Clean, simple, no messy emotions to navigate.
Just live your separate dating lives and keep the home life blissfully unaware. Except it almost never works that way.
It seems like the perfect compromise. You get the freedom you want without the discomfort of knowing details. But there's a fundamental problem lurking beneath this arrangement.
Don't Ask Don't Tell policies in open relationships have an obvious logical flaw: they require lying.
If you tell your partner "date other people but don't tell me about it," you've created a situation where they have to deceive you about basic facts. Where are you going tonight? Who was that text from? Why are you in such a good mood?
They can't answer honestly without violating the agreement. So they have to lie.
This is strange because most people choose open relationships specifically to avoid the lying that defines cheating. The whole point was supposed to be more honesty, not less.
The real problem shows up in daily life. Your partner needs Friday night free. What do they say? "I have plans" is technically honest but obviously evasive. "Meeting a friend" is a lie. Either way, you both know what's happening but have to pretend you don't.
People aren't stupid. You can tell when someone is being evasive. You know when their story doesn't quite add up. Every time you sense that hesitation, trust erodes a little.
Then you start second-guessing everything. Were they really at the gym? Did they actually work late? The cognitive load becomes exhausting. You've given permission for something but you're required to pretend it's not real, which means you can't trust anything your partner tells you.

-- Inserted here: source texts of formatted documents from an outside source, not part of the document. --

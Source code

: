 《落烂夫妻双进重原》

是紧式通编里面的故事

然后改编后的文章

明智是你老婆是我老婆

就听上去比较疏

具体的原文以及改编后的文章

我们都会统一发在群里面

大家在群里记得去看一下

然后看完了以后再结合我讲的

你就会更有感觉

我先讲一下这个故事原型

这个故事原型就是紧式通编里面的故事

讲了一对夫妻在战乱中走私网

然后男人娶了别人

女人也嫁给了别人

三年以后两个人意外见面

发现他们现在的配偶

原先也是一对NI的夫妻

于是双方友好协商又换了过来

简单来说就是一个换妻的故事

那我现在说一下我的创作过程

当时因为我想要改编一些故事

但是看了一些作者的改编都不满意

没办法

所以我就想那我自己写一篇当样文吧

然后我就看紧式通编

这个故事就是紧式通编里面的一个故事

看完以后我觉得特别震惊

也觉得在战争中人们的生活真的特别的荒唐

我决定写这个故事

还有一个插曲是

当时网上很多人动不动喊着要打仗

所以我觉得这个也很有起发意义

You can have boundaries about information without requiring deception. "I don't want sexual details" is a boundary. "Pretend it's not happening" requires lying.

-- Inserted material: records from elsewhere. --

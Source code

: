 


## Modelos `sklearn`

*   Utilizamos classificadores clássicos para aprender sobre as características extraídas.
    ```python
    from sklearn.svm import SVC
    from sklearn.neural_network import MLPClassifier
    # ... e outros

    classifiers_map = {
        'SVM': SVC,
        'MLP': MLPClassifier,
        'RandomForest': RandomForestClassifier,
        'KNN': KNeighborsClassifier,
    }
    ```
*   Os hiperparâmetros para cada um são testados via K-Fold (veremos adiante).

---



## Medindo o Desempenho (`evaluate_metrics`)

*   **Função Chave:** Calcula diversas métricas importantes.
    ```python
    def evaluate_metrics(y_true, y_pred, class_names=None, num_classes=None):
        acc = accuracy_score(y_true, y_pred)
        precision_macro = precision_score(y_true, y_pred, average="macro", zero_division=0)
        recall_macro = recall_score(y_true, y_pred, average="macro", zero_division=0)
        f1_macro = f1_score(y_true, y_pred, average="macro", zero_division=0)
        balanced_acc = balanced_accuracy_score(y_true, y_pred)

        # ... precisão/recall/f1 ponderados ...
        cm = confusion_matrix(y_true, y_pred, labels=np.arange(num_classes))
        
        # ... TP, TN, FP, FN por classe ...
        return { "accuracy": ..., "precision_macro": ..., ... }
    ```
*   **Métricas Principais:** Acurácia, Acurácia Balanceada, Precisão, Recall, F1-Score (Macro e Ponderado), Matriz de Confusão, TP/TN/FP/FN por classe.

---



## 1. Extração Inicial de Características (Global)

The difference is important. You can say "let me know when you have a date, but I don't need details about where or what." That maintains honesty while protecting comfort. DADT does the opposite.
I think DADT is usually a sign someone isn't actually comfortable with non-monogamy. They want the option to date but they're trying to maintain the psychological fiction of monogamy by refusing to acknowledge reality.
If you need to pretend your partner isn't dating other people to feel okay about them dating other people, that's worth examining. Maybe you're not ready. Maybe this isn't the right structure. There's no shame in that.
But there is harm in building a relationship that requires both people to systematically deceive each other.
Trust is built on truth. If the truth is too uncomfortable to share, that tells you something important about whether this is working.